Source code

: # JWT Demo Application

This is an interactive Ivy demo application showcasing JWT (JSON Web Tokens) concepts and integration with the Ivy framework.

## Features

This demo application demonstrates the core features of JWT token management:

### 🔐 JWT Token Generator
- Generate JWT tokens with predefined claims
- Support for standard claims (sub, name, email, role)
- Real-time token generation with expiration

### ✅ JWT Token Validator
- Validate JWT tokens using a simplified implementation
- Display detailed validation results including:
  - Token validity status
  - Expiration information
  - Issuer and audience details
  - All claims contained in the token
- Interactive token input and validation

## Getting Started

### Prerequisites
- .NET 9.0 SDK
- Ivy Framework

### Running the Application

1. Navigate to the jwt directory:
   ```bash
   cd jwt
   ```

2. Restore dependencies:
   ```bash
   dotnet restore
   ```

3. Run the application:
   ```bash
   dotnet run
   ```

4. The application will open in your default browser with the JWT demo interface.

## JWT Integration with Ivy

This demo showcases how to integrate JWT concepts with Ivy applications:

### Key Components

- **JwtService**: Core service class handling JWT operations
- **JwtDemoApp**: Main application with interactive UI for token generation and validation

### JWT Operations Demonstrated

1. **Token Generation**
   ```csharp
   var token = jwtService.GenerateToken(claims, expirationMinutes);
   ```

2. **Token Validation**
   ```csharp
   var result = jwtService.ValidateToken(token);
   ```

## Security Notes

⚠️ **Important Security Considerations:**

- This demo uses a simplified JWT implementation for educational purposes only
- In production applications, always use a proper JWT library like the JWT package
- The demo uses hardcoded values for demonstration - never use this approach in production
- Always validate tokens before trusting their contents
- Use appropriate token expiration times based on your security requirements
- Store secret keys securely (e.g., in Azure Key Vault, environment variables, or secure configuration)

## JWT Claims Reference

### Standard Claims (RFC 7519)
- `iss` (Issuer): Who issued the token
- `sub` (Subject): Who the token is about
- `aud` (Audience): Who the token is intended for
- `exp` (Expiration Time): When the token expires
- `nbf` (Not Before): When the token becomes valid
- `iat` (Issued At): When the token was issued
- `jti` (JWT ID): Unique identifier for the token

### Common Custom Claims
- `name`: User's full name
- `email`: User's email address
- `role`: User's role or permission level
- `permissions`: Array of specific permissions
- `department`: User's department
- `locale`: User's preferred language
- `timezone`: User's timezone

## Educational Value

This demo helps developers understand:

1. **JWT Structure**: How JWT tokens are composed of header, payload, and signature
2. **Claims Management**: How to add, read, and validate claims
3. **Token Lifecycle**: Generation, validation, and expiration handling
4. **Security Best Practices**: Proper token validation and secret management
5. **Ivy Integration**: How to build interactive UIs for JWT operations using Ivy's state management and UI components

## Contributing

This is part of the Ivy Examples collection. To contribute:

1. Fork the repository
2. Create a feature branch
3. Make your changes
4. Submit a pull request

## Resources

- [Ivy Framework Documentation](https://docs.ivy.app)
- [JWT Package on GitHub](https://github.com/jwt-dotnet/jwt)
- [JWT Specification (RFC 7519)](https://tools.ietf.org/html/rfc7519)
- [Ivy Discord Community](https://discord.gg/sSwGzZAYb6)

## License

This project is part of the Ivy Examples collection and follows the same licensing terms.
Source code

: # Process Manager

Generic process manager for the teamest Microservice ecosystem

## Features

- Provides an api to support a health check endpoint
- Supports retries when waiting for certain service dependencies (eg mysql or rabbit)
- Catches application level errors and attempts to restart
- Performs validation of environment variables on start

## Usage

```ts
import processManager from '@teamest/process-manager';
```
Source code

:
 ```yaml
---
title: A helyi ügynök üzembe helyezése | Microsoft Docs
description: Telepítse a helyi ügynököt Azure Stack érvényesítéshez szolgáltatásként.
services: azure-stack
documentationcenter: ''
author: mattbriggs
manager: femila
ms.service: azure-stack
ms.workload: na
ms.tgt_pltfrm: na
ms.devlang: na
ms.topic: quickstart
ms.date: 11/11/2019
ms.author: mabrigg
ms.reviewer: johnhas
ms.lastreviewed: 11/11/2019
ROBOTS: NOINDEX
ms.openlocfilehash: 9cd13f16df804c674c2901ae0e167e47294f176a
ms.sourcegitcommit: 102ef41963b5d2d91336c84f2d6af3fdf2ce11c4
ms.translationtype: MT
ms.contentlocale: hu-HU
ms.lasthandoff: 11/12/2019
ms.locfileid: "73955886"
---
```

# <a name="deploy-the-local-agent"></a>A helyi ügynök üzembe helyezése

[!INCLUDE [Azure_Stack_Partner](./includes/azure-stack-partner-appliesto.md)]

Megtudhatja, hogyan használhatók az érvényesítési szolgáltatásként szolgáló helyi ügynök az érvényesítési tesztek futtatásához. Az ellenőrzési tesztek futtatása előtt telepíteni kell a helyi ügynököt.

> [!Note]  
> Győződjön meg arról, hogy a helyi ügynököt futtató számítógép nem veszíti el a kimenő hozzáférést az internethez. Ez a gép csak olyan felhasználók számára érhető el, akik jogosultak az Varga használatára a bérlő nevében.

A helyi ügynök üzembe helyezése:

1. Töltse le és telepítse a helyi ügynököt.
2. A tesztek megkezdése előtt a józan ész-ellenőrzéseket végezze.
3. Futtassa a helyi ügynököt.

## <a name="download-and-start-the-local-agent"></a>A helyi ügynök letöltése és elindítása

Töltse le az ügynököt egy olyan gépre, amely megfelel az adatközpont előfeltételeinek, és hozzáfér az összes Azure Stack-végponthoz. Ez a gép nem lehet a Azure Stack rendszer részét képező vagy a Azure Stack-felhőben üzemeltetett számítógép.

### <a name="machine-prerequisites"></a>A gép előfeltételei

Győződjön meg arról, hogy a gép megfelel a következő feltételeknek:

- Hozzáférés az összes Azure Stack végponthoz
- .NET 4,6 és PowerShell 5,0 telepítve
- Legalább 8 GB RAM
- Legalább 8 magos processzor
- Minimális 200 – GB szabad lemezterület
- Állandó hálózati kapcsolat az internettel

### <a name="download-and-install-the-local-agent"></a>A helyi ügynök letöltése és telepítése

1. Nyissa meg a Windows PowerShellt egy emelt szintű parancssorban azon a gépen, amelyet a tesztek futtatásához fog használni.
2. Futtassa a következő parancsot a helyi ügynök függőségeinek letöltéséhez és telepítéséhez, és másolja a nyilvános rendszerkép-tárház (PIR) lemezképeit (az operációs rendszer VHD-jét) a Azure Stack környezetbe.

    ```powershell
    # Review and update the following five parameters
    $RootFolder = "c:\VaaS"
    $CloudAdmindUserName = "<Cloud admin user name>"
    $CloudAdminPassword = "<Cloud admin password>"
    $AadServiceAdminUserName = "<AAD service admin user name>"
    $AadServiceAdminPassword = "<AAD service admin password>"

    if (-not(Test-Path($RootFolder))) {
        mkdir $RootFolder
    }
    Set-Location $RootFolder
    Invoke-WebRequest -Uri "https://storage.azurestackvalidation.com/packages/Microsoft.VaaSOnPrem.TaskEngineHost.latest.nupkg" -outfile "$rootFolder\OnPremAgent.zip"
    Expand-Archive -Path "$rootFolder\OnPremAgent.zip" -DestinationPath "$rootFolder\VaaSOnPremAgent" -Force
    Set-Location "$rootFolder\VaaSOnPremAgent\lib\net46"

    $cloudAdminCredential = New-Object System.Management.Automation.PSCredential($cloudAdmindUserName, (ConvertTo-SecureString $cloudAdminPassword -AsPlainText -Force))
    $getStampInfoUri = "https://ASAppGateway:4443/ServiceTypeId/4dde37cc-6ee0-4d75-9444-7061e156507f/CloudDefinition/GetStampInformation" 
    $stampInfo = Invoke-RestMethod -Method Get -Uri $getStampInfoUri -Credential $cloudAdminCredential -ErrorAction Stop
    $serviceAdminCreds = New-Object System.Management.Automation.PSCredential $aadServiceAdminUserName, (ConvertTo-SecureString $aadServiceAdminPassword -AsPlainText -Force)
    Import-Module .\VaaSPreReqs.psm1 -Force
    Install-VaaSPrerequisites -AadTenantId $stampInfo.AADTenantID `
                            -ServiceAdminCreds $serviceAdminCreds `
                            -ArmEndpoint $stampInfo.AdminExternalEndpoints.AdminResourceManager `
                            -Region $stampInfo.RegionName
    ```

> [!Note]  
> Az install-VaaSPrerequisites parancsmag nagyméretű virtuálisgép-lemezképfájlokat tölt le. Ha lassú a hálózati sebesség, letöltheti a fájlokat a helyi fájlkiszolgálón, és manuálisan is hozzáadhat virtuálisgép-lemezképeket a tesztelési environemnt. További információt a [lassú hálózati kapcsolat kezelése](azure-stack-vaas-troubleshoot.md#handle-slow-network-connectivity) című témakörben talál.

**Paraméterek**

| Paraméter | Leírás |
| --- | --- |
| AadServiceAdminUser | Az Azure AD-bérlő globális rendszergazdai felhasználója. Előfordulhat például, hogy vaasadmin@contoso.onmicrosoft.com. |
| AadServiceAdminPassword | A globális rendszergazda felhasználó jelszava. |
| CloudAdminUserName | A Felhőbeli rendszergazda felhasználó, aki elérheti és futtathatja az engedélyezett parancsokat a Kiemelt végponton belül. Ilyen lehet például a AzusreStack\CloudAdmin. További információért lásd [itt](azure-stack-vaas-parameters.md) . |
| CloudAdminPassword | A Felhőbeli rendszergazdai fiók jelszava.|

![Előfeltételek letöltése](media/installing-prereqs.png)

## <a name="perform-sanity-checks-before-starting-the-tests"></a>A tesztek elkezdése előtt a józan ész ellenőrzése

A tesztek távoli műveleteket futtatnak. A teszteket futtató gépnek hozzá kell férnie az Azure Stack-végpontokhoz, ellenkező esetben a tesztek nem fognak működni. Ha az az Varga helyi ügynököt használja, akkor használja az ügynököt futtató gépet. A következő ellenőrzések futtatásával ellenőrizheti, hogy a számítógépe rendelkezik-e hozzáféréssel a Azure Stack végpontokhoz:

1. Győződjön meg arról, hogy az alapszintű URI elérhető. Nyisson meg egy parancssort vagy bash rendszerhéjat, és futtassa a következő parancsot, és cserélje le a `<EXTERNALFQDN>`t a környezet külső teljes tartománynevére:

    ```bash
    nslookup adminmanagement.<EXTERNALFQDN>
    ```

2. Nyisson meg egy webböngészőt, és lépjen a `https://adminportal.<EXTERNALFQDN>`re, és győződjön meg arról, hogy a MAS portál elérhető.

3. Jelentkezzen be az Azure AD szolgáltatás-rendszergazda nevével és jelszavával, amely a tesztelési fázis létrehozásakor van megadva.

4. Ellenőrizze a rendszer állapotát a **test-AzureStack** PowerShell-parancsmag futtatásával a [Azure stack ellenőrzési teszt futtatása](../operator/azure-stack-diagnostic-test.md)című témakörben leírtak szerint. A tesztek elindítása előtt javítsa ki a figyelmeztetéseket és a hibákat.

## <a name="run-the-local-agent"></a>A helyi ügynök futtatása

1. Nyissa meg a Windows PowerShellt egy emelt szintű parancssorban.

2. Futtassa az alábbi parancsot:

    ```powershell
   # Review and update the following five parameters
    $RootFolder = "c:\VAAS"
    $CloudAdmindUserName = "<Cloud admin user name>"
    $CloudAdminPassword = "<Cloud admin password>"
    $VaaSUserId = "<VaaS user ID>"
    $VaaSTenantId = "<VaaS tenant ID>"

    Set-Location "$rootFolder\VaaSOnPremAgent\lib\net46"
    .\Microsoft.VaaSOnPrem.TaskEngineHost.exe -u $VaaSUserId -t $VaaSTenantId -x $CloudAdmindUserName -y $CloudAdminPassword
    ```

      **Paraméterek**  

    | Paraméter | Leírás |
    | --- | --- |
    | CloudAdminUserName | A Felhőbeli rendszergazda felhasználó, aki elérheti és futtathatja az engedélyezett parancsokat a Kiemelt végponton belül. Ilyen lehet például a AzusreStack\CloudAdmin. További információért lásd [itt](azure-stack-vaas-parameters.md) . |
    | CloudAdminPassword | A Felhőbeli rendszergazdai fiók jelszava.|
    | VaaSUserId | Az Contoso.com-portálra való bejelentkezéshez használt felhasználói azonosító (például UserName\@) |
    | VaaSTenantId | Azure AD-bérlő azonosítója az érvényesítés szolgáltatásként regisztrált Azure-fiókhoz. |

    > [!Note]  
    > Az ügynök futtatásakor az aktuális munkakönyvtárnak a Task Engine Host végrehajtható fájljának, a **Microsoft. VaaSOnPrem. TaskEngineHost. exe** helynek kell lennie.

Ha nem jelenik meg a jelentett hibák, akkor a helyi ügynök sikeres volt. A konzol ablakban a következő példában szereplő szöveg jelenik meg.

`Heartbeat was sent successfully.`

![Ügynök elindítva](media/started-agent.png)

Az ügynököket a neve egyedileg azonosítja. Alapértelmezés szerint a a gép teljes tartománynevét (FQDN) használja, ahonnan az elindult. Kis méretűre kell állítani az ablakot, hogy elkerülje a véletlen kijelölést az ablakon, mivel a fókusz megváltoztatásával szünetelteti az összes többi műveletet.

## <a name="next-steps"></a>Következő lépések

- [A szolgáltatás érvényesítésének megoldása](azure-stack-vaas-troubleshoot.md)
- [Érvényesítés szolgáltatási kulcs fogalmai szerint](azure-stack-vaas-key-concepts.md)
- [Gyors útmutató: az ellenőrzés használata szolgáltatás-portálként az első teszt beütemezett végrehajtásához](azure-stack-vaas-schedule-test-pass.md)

→ Your assignment
Starting at the first line of the data above, retype each line exactly until you reach the line containing "## Security Notes", and include that line too.

→ Solved problem
Source code

: # JWT Demo Application

This is an interactive Ivy demo application showcasing JWT (JSON Web Tokens) concepts and integration with the Ivy framework.

## Features

This demo application demonstrates the core features of JWT token management:

### 🔐 JWT Token Generator
- Generate JWT tokens with predefined claims
- Support for standard claims (sub, name, email, role)
- Real-time token generation with expiration

### ✅ JWT Token Validator
- Validate JWT tokens using a simplified implementation
- Display detailed validation results including:
  - Token validity status
  - Expiration information
  - Issuer and audience details
  - All claims contained in the token
- Interactive token input and validation

## Getting Started

### Prerequisites
- .NET 9.0 SDK
- Ivy Framework

### Running the Application

1. Navigate to the jwt directory:
   ```bash
   cd jwt
   ```

2. Restore dependencies:
   ```bash
   dotnet restore
   ```

3. Run the application:
   ```bash
   dotnet run
   ```

4. The application will open in your default browser with the JWT demo interface.

## JWT Integration with Ivy

This demo showcases how to integrate JWT concepts with Ivy applications:

### Key Components

- **JwtService**: Core service class handling JWT operations
- **JwtDemoApp**: Main application with interactive UI for token generation and validation

### JWT Operations Demonstrated

1. **Token Generation**
   ```csharp
   var token = jwtService.GenerateToken(claims, expirationMinutes);
   ```

2. **Token Validation**
   ```csharp
   var result = jwtService.ValidateToken(token);
   ```

## Security Notes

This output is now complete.